May 5, 2012
I just came in from hanging out the washing – on this magnificent day in Sydney. Clouds are starting to come over now – but that sun is yummy, when it pokes through. It’s made a weekly chore a pleasure to do; in that peace and warmth.
The best part is – my children aren’t here.
This is hard for me to
write admit because I’m going through a very challenging time with my girls – especially my youngest. She’s 5.
I need your advice.
I never thought motherhood was going to be such a tough gig. I know in my heart that I couldn’t imagine a life without my girls…although on days like today, I cherish not having them around – so I can reboot.
Sometimes I feel like a great mother and I think how lucky I am – and at others, more often than not, I feel a despair and think, “What am I doing?” I hear a lot of mothers really sound like they are having such a positive and wonderful experience with their kids, and I feel like a fraud. Sometimes.
Basically, our home is one of fighting. The majority of the time, it’s the girls with each other but it always trickles down to me. They fight about everything – about who hurt whom, who took what they were playing with, who’s not letting them have a turn – everything. Hubby and I rarely fight – and if we do, it’s not in front of them – so it’s just a battle with each other…and me.
I have alone time with both girls, for about 3 hrs every afternoon. Some of the time, it’s a battle-of-wills with my youngest – who always says, “No” or “Awww?” to just about every instruction or statement I make. Now, I’ve always had a short temper – but I truly believe that I have improved over the years (it takes longer for me to get worked up) because I want to have control over it and model it to the girls.
So, I’m making the best of efforts, to be a better role model – by expressing what I need to, without anger – and positively reward their good behaviour. I do that with a spontaneous show of affection (lots of kisses), tell them I love them, say a, “That’s the way!” when they do a good gesture toward each other…I even took them to see Mirror, Mirror last week, as a treat…
…but on some days, I just reach a stage where I lose my block. It’s always verbal (shouting); we don’t smack – but when I lose it like that, I think it’s just as bad as a smack – just as damaging. I sometimes feel like I have an out-of-body experience, watching my behaviour show my daughters how to deal with tough situations – in 3D; with Dolby Surround Sound; on an IMAX screen!
On days like these – I feel like it’s all for nothing because of the GIANT leap backwards, we just took – thanks to me.
But it’s incessant – the asking, the asking again – even though the reason was calmly given with the answer, the whingeing – when they know it might not go their way, the debate – loathing sentences that start with, “But you said…”
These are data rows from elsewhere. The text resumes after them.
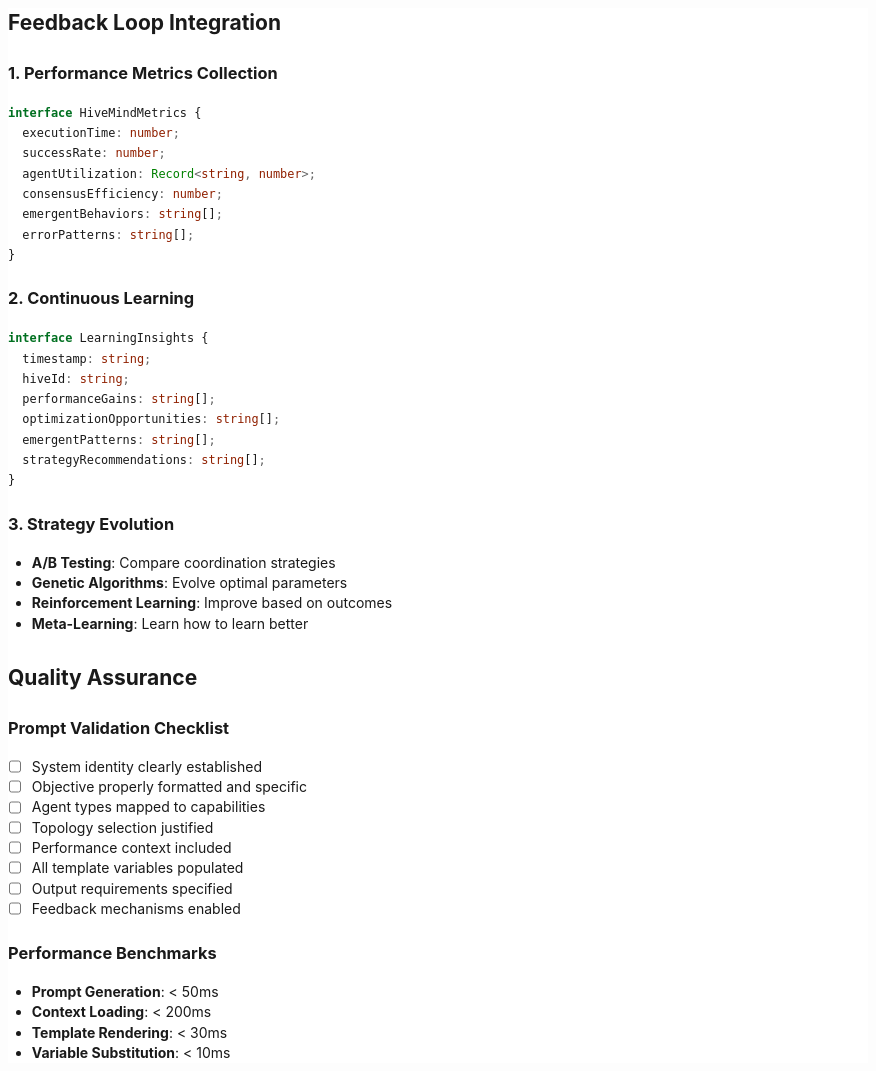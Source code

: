 ## Feedback Loop Integration

### 1. Performance Metrics Collection

```typescript
interface HiveMindMetrics {
  executionTime: number;
  successRate: number;
  agentUtilization: Record<string, number>;
  consensusEfficiency: number;
  emergentBehaviors: string[];
  errorPatterns: string[];
}
```

### 2. Continuous Learning

```typescript
interface LearningInsights {
  timestamp: string;
  hiveId: string;
  performanceGains: string[];
  optimizationOpportunities: string[];
  emergentPatterns: string[];
  strategyRecommendations: string[];
}
```

### 3. Strategy Evolution

- **A/B Testing**: Compare coordination strategies
- **Genetic Algorithms**: Evolve optimal parameters
- **Reinforcement Learning**: Improve based on outcomes
- **Meta-Learning**: Learn how to learn better

## Quality Assurance

### Prompt Validation Checklist

- [ ] System identity clearly established
- [ ] Objective properly formatted and specific
- [ ] Agent types mapped to capabilities
- [ ] Topology selection justified
- [ ] Performance context included
- [ ] All template variables populated
- [ ] Output requirements specified
- [ ] Feedback mechanisms enabled

### Performance Benchmarks

- **Prompt Generation**: < 50ms
- **Context Loading**: < 200ms
- **Template Rendering**: < 30ms
- **Variable Substitution**: < 10ms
Let me say, that they don’t get their way – especially if they engage. But that’s the biggest problem – I don’t let up and they don’t let up. Especially my youngest; when she latches on, she’s on tight for the ride…
Every. Time. About. Anything.
I need enlightenment from my sisters – of any age.
Question #40: Are there any wise words to impart?
I saw the name of the image below, The Wisdom Path, and loved it.
…looks like a long trip, doesn’t it?